The major question of the presentation was if the technician was right in reporting the questionable files to his supervisor, and if it was right that Theimann was stripped of his title. And, after everything I heard, I believe the answer to both questions is yes.

Originally, I was opposed to the ideas. However, after being reminded that Harvard owned both the house and the computer I switched my opinion.

Much like a company can monitor e-mails and phone calls made by their employees, Harvard should have the right to monitor Theimann's internet usage. After all, there is really no difference between a company computer and a university computer, especially considering in both cases the providers can be liable for what the hardware is used to do. Not to mention that Theimann was the dean of the DIVINITY school.

In the grander scheme of things, I think the lessons learned from this case can be applied to an issue that is prevalent in America today: personal privacy.
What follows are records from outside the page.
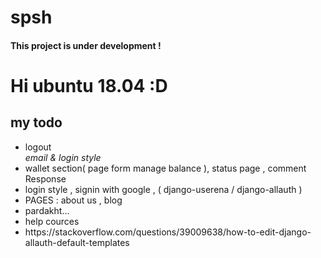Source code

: # spsh
<h4>This project is under development !</h4>
<h1>Hi ubuntu 18.04 :D</h1>
<h2>my todo</h2>
<ul>
    <li>logout</li>
    <i>email & login style</i>
    <li>wallet section( page form manage balance ), status page , comment Response</li>
    <li>login style , signin with google , ( django-userena / django-allauth )</li>
    <li>PAGES  : about us , blog</li>
    <li> pardakht... </li> 
    <li> help cources</li>
    <li>https://stackoverflow.com/questions/39009638/how-to-edit-django-allauth-default-templates</li>
</ul>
Following September 11, the government passed many laws allowing for the monitoring of several things - including e-mail, phone calls etc. These laws have drawn heavy criticism from groups that oppose the government's encroachment into personal privacy.

I am a firm believer that the government should not have as much influence as they do. However, I also believe one of the responsibilities of the government is to protect their citizens.

Let's re-write the Harvard case to something a little more relevant in world politics:

Library ABC is a small library in a quiet American town. Little do they know, but the government is keeping tabs on all e-mail and web activites conducted at the library.

Violation of privacy? I'll leave that to you to decide.

But, what happens if terrorist ABC decides to use Library ABC to communicate with other members of his terrorist group. The government intercepts this message, stops the communication, and arrests both parties.

Is it worth sacrificing a little of our privacy for that? Yes, I think it is.

Simply put, each United States citizen is like a corporate-owned computer. The government is responsible for their actions, and they are liable for the things that their citizens do. The government must act for the greater good of it's people.

If that means sacrificing a little privacy (or, in the case of Harvard, firing a dean) I'm okay with that.